> _YOUR INSTRUCTIONS_
For each line of the data below, test for "languages". Report only the number of lines that pass.

> _MATERIAL PROVIDED_
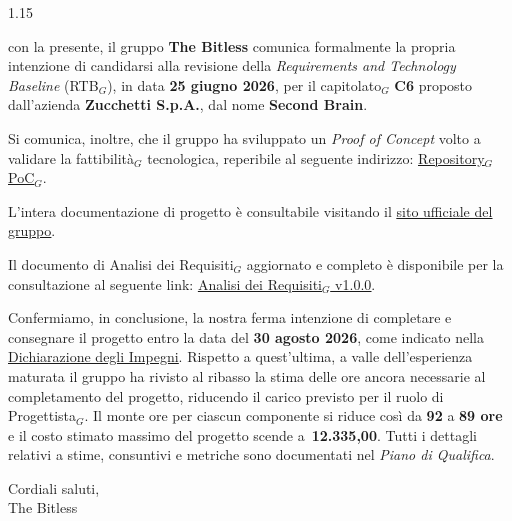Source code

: \documentclass[a4paper, 11pt]{article}
\let\orighref\href
\renewcommand{\href}[2]{\orighref{#1}{\uline{#2}}}
\newcommand{\dataRTB}{\textbf{25 giugno 2026}}
\begin{document}
\vspace{0.4cm}
\begin{spacing}{1.15}

\noindent con la presente, il gruppo \textbf{The Bitless} comunica formalmente la propria intenzione di candidarsi alla revisione della \textit{Requirements and Technology Baseline} (RTB$_G$), in data \dataRTB, per il capitolato$_G$ \textbf{C6} proposto dall'azienda \textbf{Zucchetti S.p.A.}, dal nome \textbf{Second Brain}.

\vspace{0.2cm}

\noindent Si comunica, inoltre, che il gruppo ha sviluppato un \textit{Proof of Concept} volto a validare la fattibilità$_G$ tecnologica, reperibile al seguente indirizzo: \href{https://github.com/thebitless-group-swe/PoC}{Repository$_G$ PoC$_G$}.

\vspace{0.2cm}

\noindent L'intera documentazione di progetto è consultabile visitando il \href{https://thebitless.live}{sito ufficiale del gruppo}.

\vspace{0.2cm}

\noindent Il documento di Analisi dei Requisiti$_G$ aggiornato e completo è disponibile per la consultazione al seguente link: \href{https://thebitless.live/RTB/doc_esterna/analisi-dei-requisiti/analisi-dei-requisiti.pdf}{Analisi dei Requisiti$_G$ v1.0.0}.

\vspace{0.2cm}

\noindent Confermiamo, in conclusione, la nostra ferma intenzione di completare e consegnare il progetto entro la data del \textbf{30 agosto 2026}, come indicato nella \href{https://thebitless.live/candidatura/dichiarazione-degli-impegni/dichiarazione-degli-impegni.pdf}{Dichiarazione degli Impegni}. Rispetto a quest'ultima, a valle dell'esperienza maturata il gruppo ha rivisto al ribasso la stima delle ore ancora necessarie al completamento del progetto, riducendo il carico previsto per il ruolo di Progettista$_G$. Il monte ore per ciascun componente si riduce così da \textbf{92} a \textbf{89 ore} e il costo stimato massimo del progetto scende a \textbf{\texteuro\,12.335,00}. Tutti i dettagli relativi a stime, consuntivi e metriche sono documentati nel \textit{Piano di Qualifica}.

\vspace{0.8cm}

\noindent Cordiali saluti, \\
The Bitless

\end{spacing}
\end{document}
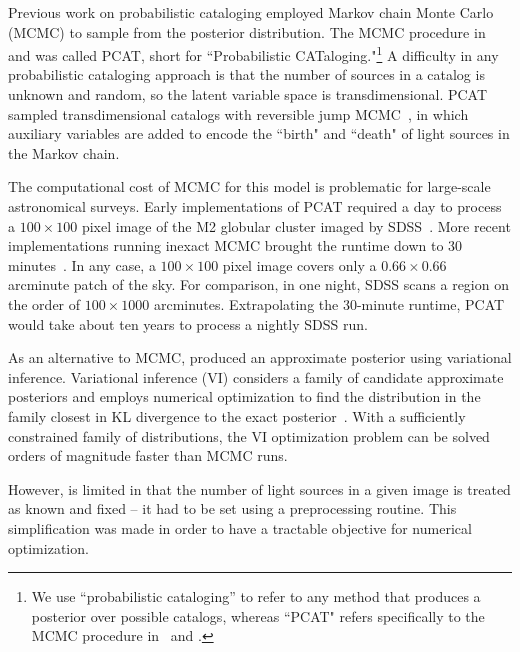 Previous work on probabilistic cataloging employed Markov chain Monte Carlo (MCMC) to sample from the posterior distribution.
The MCMC procedure in~\cite{Portillo_2017} and \cite{Feder_2019}
was called PCAT, short for ``Probabilistic CATaloging."\footnote{
We use ``probabilistic cataloging'' to refer to any method that produces a posterior over possible catalogs, whereas ``PCAT" refers specifically to the MCMC procedure in~\cite{Portillo_2017} and \cite{Feder_2019}. }
A difficulty in any probabilistic cataloging approach is that the number of sources in a catalog is unknown and random, so the latent variable space is transdimensional. PCAT sampled transdimensional catalogs with reversible jump MCMC~\citep{Green95reversiblejump}, in which
auxiliary variables are added to encode the ``birth" and ``death" of light sources in the Markov chain.

The computational cost of MCMC for this model is problematic for large-scale astronomical surveys. 
Early implementations of PCAT required a day to process a $100\times 100$ pixel image of the M2 globular cluster imaged by SDSS~\citep{Portillo_2017}. 
More recent implementations running inexact MCMC brought the runtime down to 30  minutes~\citep{Feder_2019}.  
In any case, a $100\times 100$ pixel image covers only a $0.66 \times 0.66$ arcminute patch of the sky.
For comparison, in one night, SDSS scans a region on the order of $100 \times 1000$ arcminutes. 
Extrapolating the 30-minute runtime, PCAT would take about ten years to process a nightly SDSS run. 

As an alternative to MCMC, \cite{regier2019_celeste} produced an approximate posterior using variational inference.
Variational inference (VI) considers a family of candidate approximate posteriors and employs numerical optimization to find the distribution in the family closest
in KL divergence to the exact posterior~\citep{Jordan_intro_vi, Wainwrite_graph_models_vi, Blei_2017_vi_review}. 
With a sufficiently constrained family of distributions, the VI optimization problem can be solved orders of magnitude faster than MCMC runs. 

However, \cite{regier2019_celeste} is limited in that the number of light sources in a given image is treated as known and fixed -- it had to be set using a preprocessing routine. 
This simplification was made in order to have a tractable objective for numerical optimization. 

\bigbreak


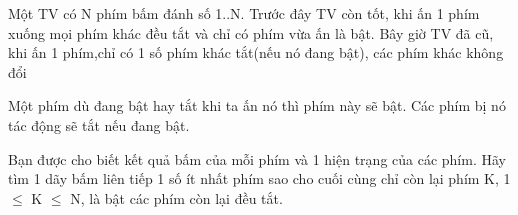 Một TV có N phím bấm đánh số 1..N. Trước đây TV còn tốt, khi ấn 1 phím xuống mọi phím khác đều tắt và chỉ có phím vừa ấn là bật. Bây giờ TV đã cũ, khi ấn 1 phím,chỉ có 1 số phím khác tắt(nếu nó đang bật), các phím khác không đổi  

   Một phím dù đang bật hay tắt khi ta ấn nó thì phím này sẽ bật. Các phím bị nó tác động sẽ tắt nếu đang bật.  

   Bạn được cho biết kết quả bấm của mỗi phím và 1 hiện trạng của các phím. Hãy tìm 1 dãy bấm liên tiếp 1 số ít nhất phím sao cho cuối cùng chỉ còn lại phím K, 1  $\le$  K  $\le$  N, là bật các phím còn lại đều tắt.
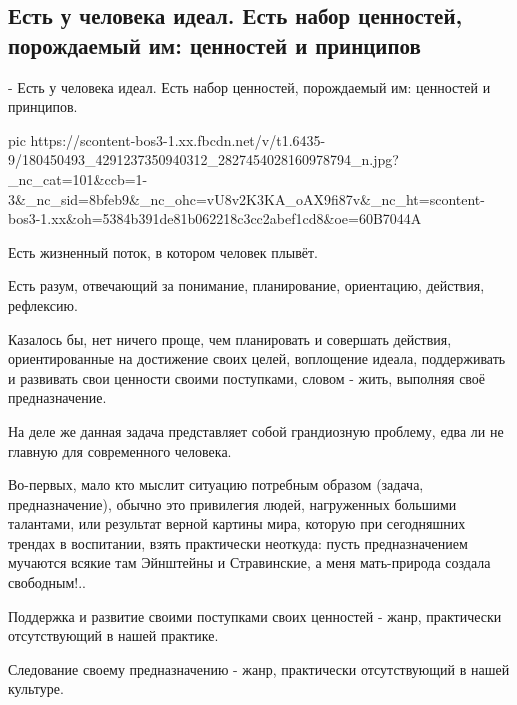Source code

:  
 
 
 
 
\subsection{Есть у человека идеал. Есть набор ценностей, порождаемый им: ценностей и принципов}
\label{sec:03_05_2021.fb.arestovich_aleksei.1.chelovek}

- Есть у человека идеал. Есть набор ценностей, порождаемый им: ценностей и принципов.

\ifcmt
  pic https://scontent-bos3-1.xx.fbcdn.net/v/t1.6435-9/180450493_4291237350940312_2827454028160978794_n.jpg?_nc_cat=101&ccb=1-3&_nc_sid=8bfeb9&_nc_ohc=vU8v2K3KA_oAX9fi87v&_nc_ht=scontent-bos3-1.xx&oh=5384b391de81b062218c3cc2abef1cd8&oe=60B7044A
\fi

Есть жизненный поток, в котором человек плывёт. 

Есть разум, отвечающий за понимание, планирование, ориентацию, действия,
рефлексию.

Казалось бы, нет ничего проще, чем планировать и совершать действия,
ориентированные на достижение своих целей, воплощение идеала, поддерживать и
развивать свои ценности своими поступками, словом - жить, выполняя своё
предназначение.

На деле же данная задача представляет собой грандиозную проблему, едва ли не
главную для современного человека.

Во-первых, мало кто мыслит ситуацию потребным образом (задача, предназначение),
обычно это привилегия людей, нагруженных большими талантами, или результат
верной картины мира, которую при сегодняшних трендах в воспитании, взять
практически неоткуда: пусть предназначением мучаются всякие там Эйнштейны и
Стравинские, а меня мать-природа создала свободным!..

Поддержка и развитие своими поступками своих ценностей - жанр, практически
отсутствующий в нашей практике. 

Следование своему предназначению - жанр, практически отсутствующий в нашей
культуре.

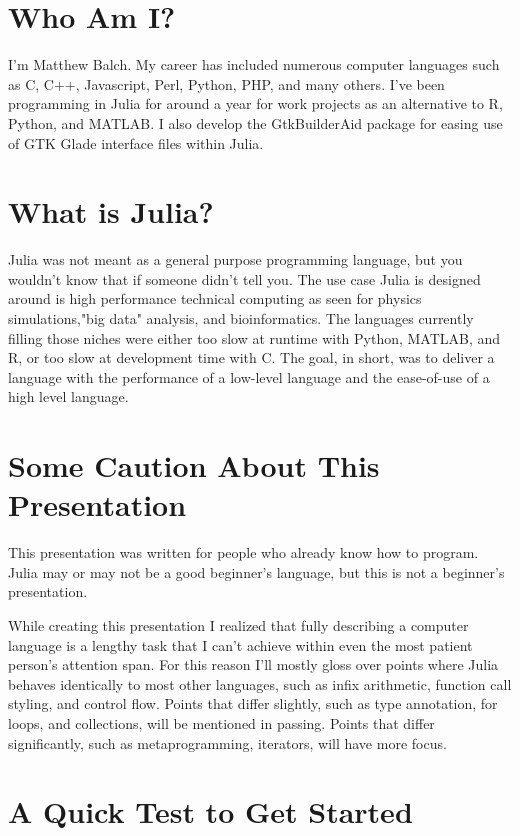 \documentclass{article}
\begin{document}
\section{Who Am I?}

I'm Matthew Balch. My career has included numerous computer languages such as
C, C++, Javascript, Perl, Python, PHP, and many others. I've been programming 
in Julia for around a year for work projects as an alternative to R, Python,
and MATLAB. I also develop the GtkBuilderAid package for easing use of GTK
Glade interface files within Julia.

\section{What is Julia?}

Julia was not meant as a general purpose programming language, but you wouldn't
know that if someone didn't tell you. The use case Julia is designed around is 
high performance technical computing as seen for physics simulations,"big data"
analysis, and bioinformatics. The languages currently filling those niches were
either too slow at runtime with Python, MATLAB, and R, or too slow at 
development time with C. The goal, in short, was to deliver a language with the
performance of a low-level language and the ease-of-use of a high level
language.

\section{Some Caution About This Presentation}

This presentation was written for people who already know how to program. Julia
may or may not be a good beginner's language, but this is not a beginner's
presentation.

While creating this presentation I realized that fully describing a computer
language is a lengthy task that I can't achieve within even the most patient
person's attention span. For this reason I'll mostly gloss over points where
Julia behaves identically to most other languages, such as infix arithmetic,
function call styling, and control flow. Points that differ slightly, such
as type annotation, for loops, and collections, will be mentioned in passing.
Points that differ significantly, such as metaprogramming, iterators, will 
have more focus.

\section{A Quick Test to Get Started}
\end{document}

> _EXPECTED ANSWER_
3